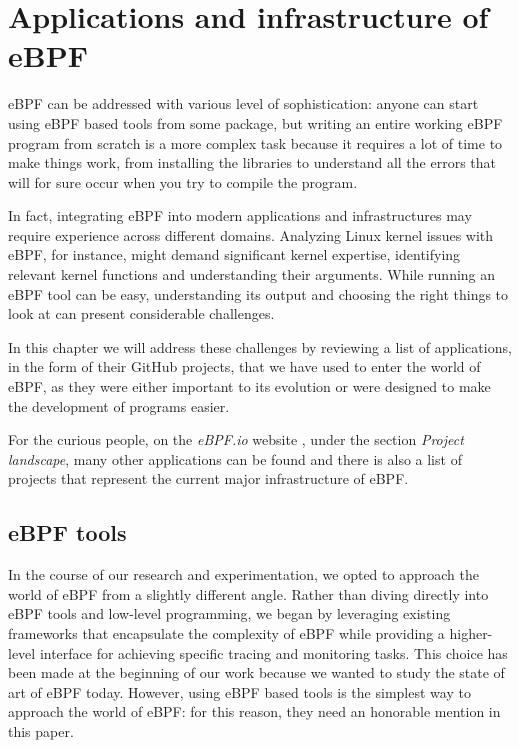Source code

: \chapter{Applications and infrastructure of eBPF}

eBPF can be addressed with various level of sophistication: anyone can start using eBPF based tools from some package, but writing an entire working eBPF program from scratch is a more complex task because it requires a lot of time to make things work, from installing the libraries to understand all the errors that will for sure occur when you try to compile the program.

In fact, integrating eBPF into modern applications and infrastructures may require experience across different domains. 
Analyzing Linux kernel issues with eBPF, for instance, might demand significant kernel expertise, identifying relevant kernel functions and understanding their arguments.
While running an eBPF tool can be easy, understanding its output and choosing the right things to look at can present considerable challenges.

In this chapter we will address these challenges by reviewing a list of applications, in the form of their GitHub projects, that we have used to enter the world of eBPF, as they were either important to its evolution or were designed to make the development of programs easier.

For the curious people, on the \textit{eBPF.io} website \cite{eBPFioWebsite}, under the section \textit{Project landscape}, many other applications can be found and there is also a list of projects that represent the current major infrastructure of eBPF.

\section{eBPF tools}

In the course of our research and experimentation, we opted to approach the world of eBPF from a slightly different angle. 
Rather than diving directly into eBPF tools and low-level programming, we began by leveraging existing frameworks that encapsulate the complexity of eBPF while providing a higher-level interface for achieving specific tracing and monitoring tasks.
This choice has been made at the beginning of our work because we wanted to study the state of art of eBPF today.
However, using eBPF based tools is the simplest way to approach the world of eBPF: for this reason, they need an honorable mention in this paper.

======

| WHAT THE EXERCISE ASKS |
Which lines in the entries above contain "using"? Pull each of them out.

| RESPONSE TO THIS TASK |
eBPF can be addressed with various level of sophistication: anyone can start using eBPF based tools from some package, but writing an entire working eBPF program from scratch is a more complex task because it requires a lot of time to make things work, from installing the libraries to understand all the errors that will for sure occur when you try to compile the program.
However, using eBPF based tools is the simplest way to approach the world of eBPF: for this reason, they need an honorable mention in this paper.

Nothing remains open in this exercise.